======== Study material

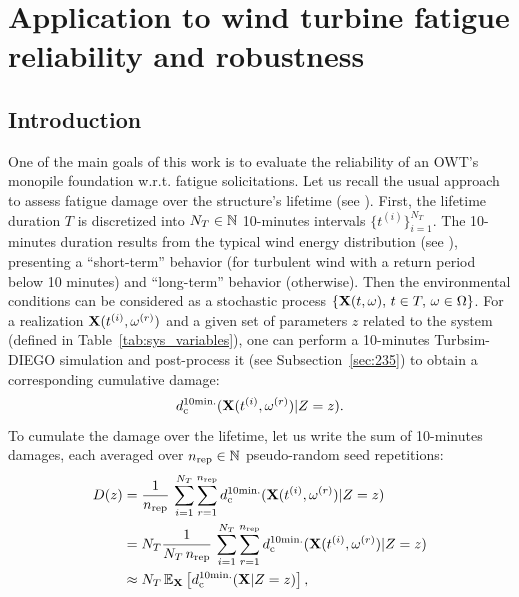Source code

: \cleardoublepage
\chapter{Application to wind turbine fatigue reliability and robustness}
\label{chpt:7}
\hfill
\localtableofcontents
\newpage

\section{Introduction}
One of the main goals of this work is to evaluate the reliability of an OWT's monopile foundation w.r.t. fatigue solicitations. 
Let us recall the usual approach to assess fatigue damage over the structure's lifetime (see \citealp[Appendix H]{iec_2019}). 
First, the lifetime duration $T$ is discretized into $N_T \in \mathbb{N}$ 10-minutes intervals $\{t^{(i)}\}_{i=1}^{N_T}$. 
The 10-minutes duration results from the typical wind energy distribution (see ), presenting a ``short-term'' behavior (for turbulent wind with a return period below 10 minutes) and ``long-term'' behavior (otherwise).
Then the environmental conditions can be considered as a stochastic process $\{{\bf X}(t, \omega), \, t \in T, \, \omega \in \Omega\}$.%
For a realization ${\bf X}(t^{(i)}, \omega^{(r)})$ and a given set of parameters $z$ related to the system (defined in Table~\ref{tab:sys_variables}), one can perform a 10-minutes Turbsim-DIEGO simulation and post-process it (see Subsection~\ref{sec:235}) to obtain a corresponding cumulative damage:
\begin{equation}
    d_{\mathrm{c}}^{10\mathrm{min.}}({\bf X}(t^{(i)}, \omega^{(r)})|Z=z). 
\end{equation}
To cumulate the damage over the lifetime, let us write the sum of 10-minutes damages, each averaged over $n_{\mathrm{rep}} \in \mathbb{N}$ pseudo-random seed repetitions: 
\begin{subequations}
    \begin{align}
        D(z) &= \frac{1}{n_{\mathrm{rep}}} \, \sum_{i=1}^{N_T} \sum_{r=1}^{n_{\mathrm{rep}}} d_{\mathrm{c}}^{10\mathrm{min.}}({\bf X}(t^{(i)}, \omega^{(r)})|Z=z)\\
             &= N_T \frac{1}{N_T \, n_{\mathrm{rep}}} \, \sum_{i=1}^{N_T} \sum_{r=1}^{n_{\mathrm{rep}}} d_{\mathrm{c}}^{10\mathrm{min.}}({\bf X}(t^{(i)}, \omega^{(r)})|Z=z)\\
             &\approx N_T \, \mathbb{E}_{{\bf X}}\left[d_{\mathrm{c}}^{10\mathrm{min.}}({\bf X}|Z=z)\right],
             \label{eq:expected_damage}
    \end{align}
\end{subequations}
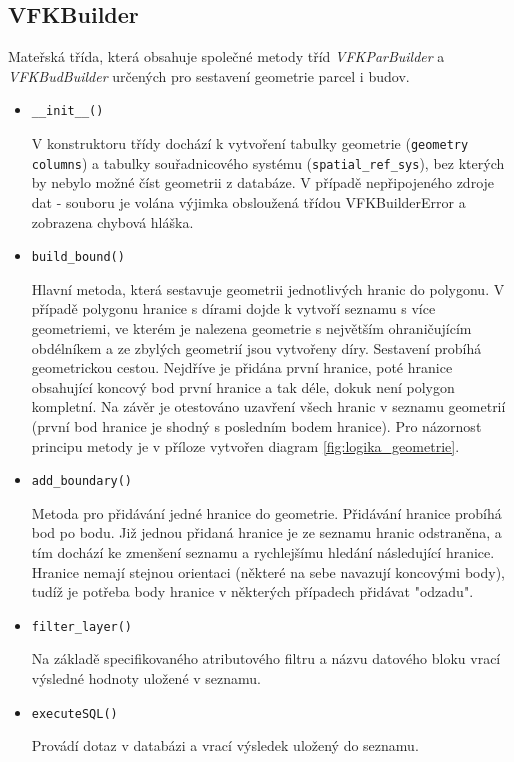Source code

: \subsection{VFKBuilder}
\label{subsec:sestaveni_geometrie}
Mateřská třída, která obsahuje společné metody tříd
\textit{VFKParBuilder} a \textit{VFKBudBuilder} určených pro sestavení
geometrie parcel i budov.
\begin{itemize}[leftmargin=50pt]
\item \verb|__init__()|

V konstruktoru třídy dochází k vytvoření tabulky geometrie
(\verb|geometry columns|) a tabulky souřadnicového systému
(\verb|spatial_ref_sys|), bez kterých by nebylo možné číst geometrii z
databáze. V případě nepřipojeného zdroje dat -  souboru je
volána výjimka obsloužená třídou VFKBuilderError a zobrazena chybová hláška.
\item \verb|build_bound()|

Hlavní metoda, která sestavuje geometrii jednotlivých hranic do polygonu. V
případě polygonu hranice s dírami dojde k vytvoří seznamu s více geometriemi,
ve kterém je nalezena geometrie s největším ohraničujícím obdélníkem a ze zbylých geometrií jsou vytvořeny
díry. Sestavení probíhá geometrickou cestou. Nejdříve je přidána první
hranice, poté hranice obsahující koncový bod první hranice a tak
déle, dokuk není polygon kompletní. Na závěr je otestováno uzavření všech hranic v seznamu
geometrií (první bod hranice je shodný s posledním bodem hranice). Pro
názornost principu metody je v příloze vytvořen
diagram \ref{fig:logika_geometrie}.
\item \verb|add_boundary()|

Metoda pro přidávání jedné hranice do geometrie. Přidávání hranice
probíhá bod po bodu. Již jednou přidaná hranice je ze seznamu hranic odstraněna,
a tím dochází ke zmenšení seznamu a rychlejšímu hledání následující hranice. Hranice nemají stejnou
orientaci (některé na sebe navazují koncovými body), tudíž je potřeba
body hranice v některých případech přidávat "odzadu".
\item \verb|filter_layer()|

Na základě specifikovaného atributového filtru a názvu datového bloku
vrací výsledné hodnoty uložené v seznamu.
\item \verb|executeSQL()|

Provádí  dotaz v databázi a vrací výsledek uložený do seznamu.

\end{itemize}
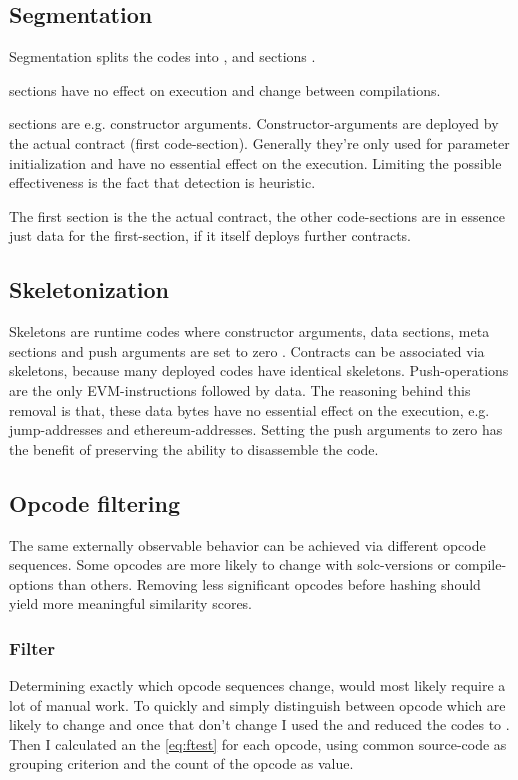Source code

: \documentclass[../main.tex]{subfiles}
\begin{document}
\subsection{Segmentation}
Segmentation splits the codes into ,  and  sections .

 sections have no effect on execution and change between compilations.

 sections are e.g. constructor arguments.
Constructor-arguments are deployed by the actual contract (first code-section).
Generally they're only used for parameter initialization and have no essential effect on the execution.
Limiting the possible effectiveness is the fact that detection is heuristic.

The first  section is the the actual contract, the other code-sections are in essence just data for the first-section, if it itself deploys further contracts.

\subsection{Skeletonization}
Skeletons are runtime codes where constructor arguments, data sections, meta sections and push arguments are set to zero .
Contracts can be associated via skeletons, because many deployed codes have identical skeletons.
Push-operations are the only EVM-instructions followed by data.
The reasoning behind this removal is that, these data bytes have no essential effect on the execution, e.g. jump-addresses and ethereum-addresses.
Setting the push arguments to zero has the benefit of preserving the ability to disassemble the code.

\subsection{Opcode filtering}
The same externally observable behavior can be achieved via different opcode sequences.
Some opcodes are more likely to change with solc-versions or compile-options than others.
Removing less significant opcodes before hashing should yield more meaningful similarity scores.

\subsubsection{ Filter \cite{ethereum-contract-similarity}}
Determining exactly which opcode sequences change, would most likely require a lot of manual work.
To quickly and simply distinguish between opcode which are likely to change and once that don't change I used the  and reduced the codes to . Then I calculated an the  \eqref{eq:ftest} for each opcode, using common source-code as grouping criterion and the count of the opcode as value.
\end{document}
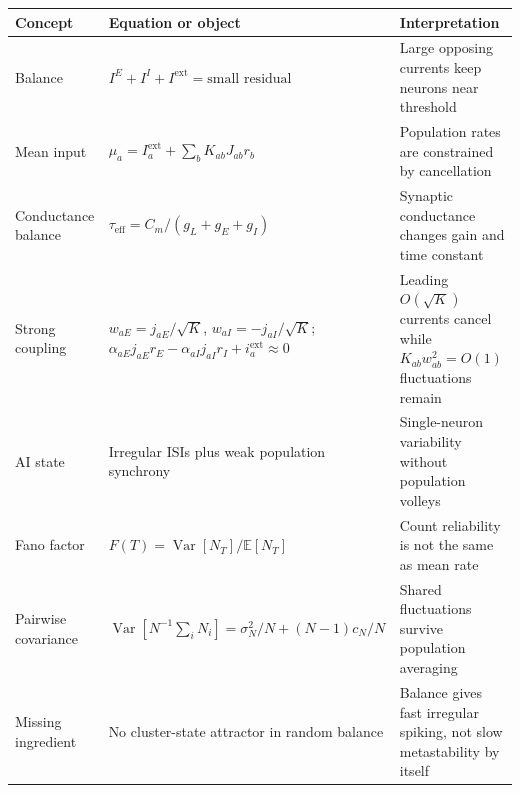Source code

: \begin{chaptersummary}

\begin{center}
\renewcommand{\arraystretch}{1.55}
\begin{tabularx}{\textwidth}{@{}l X X@{}}
  \toprule
  \textbf{Concept} & \textbf{Equation or object} & \textbf{Interpretation} \\
  \midrule
  Balance &
  $I^E+I^I+I^{\mathrm{ext}}=\text{small residual}$ &
  Large opposing currents keep neurons near threshold \\
  Mean input &
  $\mu_a=I_a^{\mathrm{ext}}+\sum_b K_{ab}J_{ab}r_b$ &
  Population rates are constrained by cancellation \\
  Conductance balance &
  $\tau_{\mathrm{eff}}=C_m/(g_L+g_E+g_I)$ &
  Synaptic conductance changes gain and time constant \\
  Strong coupling &
  $w_{aE}=j_{aE}/\sqrt K$, $w_{aI}=-j_{aI}/\sqrt K$; $\alpha_{aE}j_{aE}r_E-\alpha_{aI}j_{aI}r_I+i_a^{\mathrm{ext}}\approx0$ &
  Leading $O(\sqrt K)$ currents cancel while $K_{ab}w_{ab}^2=O(1)$ fluctuations remain \\
  AI state &
  Irregular ISIs plus weak population synchrony &
  Single-neuron variability without population volleys \\
  Fano factor &
  $F(T)=\operatorname{Var}[N_T]/\mathbb{E}[N_T]$ &
  Count reliability is not the same as mean rate \\
  Pairwise covariance &
  $\operatorname{Var}[N^{-1}\sum_i N_i]=\sigma_N^2/N+(N-1)c_N/N$ &
  Shared fluctuations survive population averaging \\
  Missing ingredient &
  No cluster-state attractor in random balance &
  Balance gives fast irregular spiking, not slow metastability by itself \\
  \bottomrule
\end{tabularx}
\end{center}

\end{chaptersummary}


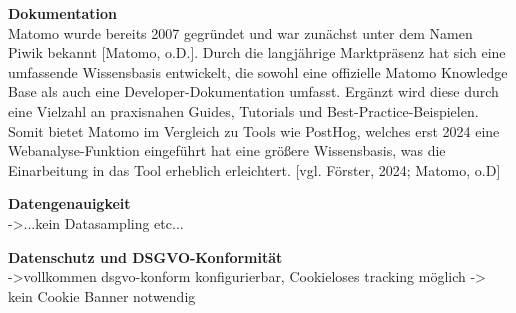 \textbf{Dokumentation} \\
Matomo wurde bereits 2007 gegründet und war zunächst unter dem Namen Piwik bekannt [Matomo, o.D.]. Durch die langjährige Marktpräsenz hat sich eine umfassende Wissensbasis entwickelt, die sowohl eine offizielle Matomo Knowledge Base als auch eine Developer-Dokumentation umfasst. Ergänzt wird diese durch eine Vielzahl an praxisnahen Guides, Tutorials und Best-Practice-Beispielen. Somit bietet Matomo im Vergleich zu Tools wie PostHog, welches erst 2024 eine Webanalyse-Funktion eingeführt hat eine größere Wissensbasis, was die Einarbeitung in das Tool erheblich erleichtert. [vgl. Förster, 2024; Matomo, o.D]

\textbf{Datengenauigkeit} \\
->...kein Datasampling etc...

\textbf{Datenschutz und DSGVO-Konformität} \\
->vollkommen dsgvo-konform konfigurierbar, Cookieloses tracking möglich -> kein Cookie Banner notwendig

================

Assignment
Would you copy out each line of the records above where the word "geometrii" occurs?

Answer section
(\verb|spatial_ref_sys|), bez kterých by nebylo možné číst geometrii z
Hlavní metoda, která sestavuje geometrii jednotlivých hranic do polygonu. V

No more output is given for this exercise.